To our members, to our witnesses, with the way that the clock has been a bit messed up with, I don't think we have time to have another full round. I'm going to suggest that we thank our witnesses at this point and let them go.
Just before we go in camera for drafting instructions, I did want to take a minute to clarify a statement that I had made on Monday. If the witnesses want to go, please do that.
On Monday there were some questions raised about how certain decisions were made with this. We'll talk about this perhaps more at the subcommittee to determine how we want to proceed if this is going to be the last session for this study, or if we want to continue it. Nonetheless, I was asked some very specific questions about numbers. Numbers often tell different stories depending on what numbers you're using. And this is in part in response to comments made that this may not be a legitimate study because of numbers I threw out there.
I just want to make a couple of comments. I did send a note to the committee—we just got the translation back, so I've sent it to your P9 email addresses—explaining the process that we've used in choosing witnesses for this study, and actually for our previous studies in this Parliament so far. It's also based on a model that the committees used in the previous Parliament as well.

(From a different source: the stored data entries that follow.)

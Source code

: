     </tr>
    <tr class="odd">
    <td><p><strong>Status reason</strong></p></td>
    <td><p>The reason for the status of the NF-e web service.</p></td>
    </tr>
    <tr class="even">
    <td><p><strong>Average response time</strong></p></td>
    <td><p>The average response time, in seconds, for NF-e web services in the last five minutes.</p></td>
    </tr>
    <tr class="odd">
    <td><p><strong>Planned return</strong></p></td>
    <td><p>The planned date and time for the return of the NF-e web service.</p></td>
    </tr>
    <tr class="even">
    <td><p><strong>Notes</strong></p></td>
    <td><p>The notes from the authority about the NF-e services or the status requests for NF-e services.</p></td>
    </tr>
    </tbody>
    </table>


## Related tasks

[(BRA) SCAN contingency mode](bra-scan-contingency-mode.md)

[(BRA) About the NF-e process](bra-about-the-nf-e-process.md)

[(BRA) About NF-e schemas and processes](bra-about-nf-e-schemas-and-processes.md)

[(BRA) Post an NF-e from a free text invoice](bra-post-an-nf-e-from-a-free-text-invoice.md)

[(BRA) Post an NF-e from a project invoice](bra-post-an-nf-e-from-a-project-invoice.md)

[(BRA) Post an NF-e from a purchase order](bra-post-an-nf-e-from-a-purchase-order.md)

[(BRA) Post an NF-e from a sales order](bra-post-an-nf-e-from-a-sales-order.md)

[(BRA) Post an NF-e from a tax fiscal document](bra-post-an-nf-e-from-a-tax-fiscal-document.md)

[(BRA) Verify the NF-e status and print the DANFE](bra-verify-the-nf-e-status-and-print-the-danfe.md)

In brief, we get witness lists from each of the parties. We then have gone through them looking for themes and the priority of the witnesses listed, and then we look at the balance of parties in the House. That has been the structure used so far for our two previous studies, as well as in the 43rd Parliament. If we want to discuss that either at the subcommittee or at any point, we can talk about being more specific or refining that, but that's how the witnesses were selected for this one.

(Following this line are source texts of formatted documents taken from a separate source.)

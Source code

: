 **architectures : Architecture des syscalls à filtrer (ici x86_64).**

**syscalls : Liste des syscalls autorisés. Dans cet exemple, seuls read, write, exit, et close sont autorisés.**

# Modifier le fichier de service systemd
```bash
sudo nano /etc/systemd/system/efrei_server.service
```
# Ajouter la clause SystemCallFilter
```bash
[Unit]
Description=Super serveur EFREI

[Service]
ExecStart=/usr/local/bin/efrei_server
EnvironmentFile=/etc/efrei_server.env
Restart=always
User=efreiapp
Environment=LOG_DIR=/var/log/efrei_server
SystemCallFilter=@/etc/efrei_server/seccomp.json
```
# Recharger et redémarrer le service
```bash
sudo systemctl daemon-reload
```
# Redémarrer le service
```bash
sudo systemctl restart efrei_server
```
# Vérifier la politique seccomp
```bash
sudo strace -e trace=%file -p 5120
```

I did want to say, though, on the numbers that I gave you the bottom-line numbers, including for today, but the background behind it is as follows. Again, this may open up more questions, but I want to at least give a sense of where we started from. This is thanks in large part to our analysts and our clerk for providing me and working through these.
The Liberals started with 20 witnesses being invited. Five of those overlapped with the NDP witnesses, and one overlapped with both the Conservative and the NDP witnesses. There were 17 witnesses invited by the Conservative Party, with an overlap of one with the Liberals and the NDP. The Bloc had six who were invited with one overlapping with the NDP. And then when you look at the NDP, the NDP actually had 16 who were invited, but six overlapped with the Liberals, one with the Bloc, and one both with the Liberals and with the Conservatives. That's where it gets kind of messy, because there were witnesses who were unavailable or who had to cancel at the last minute, with three of the ones suggested by the Liberals cancelling, five from the Conservatives, two from the Bloc and six from the NDP.
In the numbers I shared on Monday, that's what we ended up with, but it wasn't through our not attempting to try to get robust lists of witnesses provided by the parties.
I just wanted to correct the record so to speak. What I gave you was very much the bottom line of what we ended up with, but through no lack of attempt on my part and that of the team to develop robust witness lists for the study so that it would be a very fair and robust study.
I see there are a couple of hands up, and my intention is that we then go into closed free questions or comments, but I just wanted to speak for the public record because I think it is fair to paint a bit of a broader picture than what I painted on Monday.
Mr. Angus, Mr. McLean, and then Mr. Simard.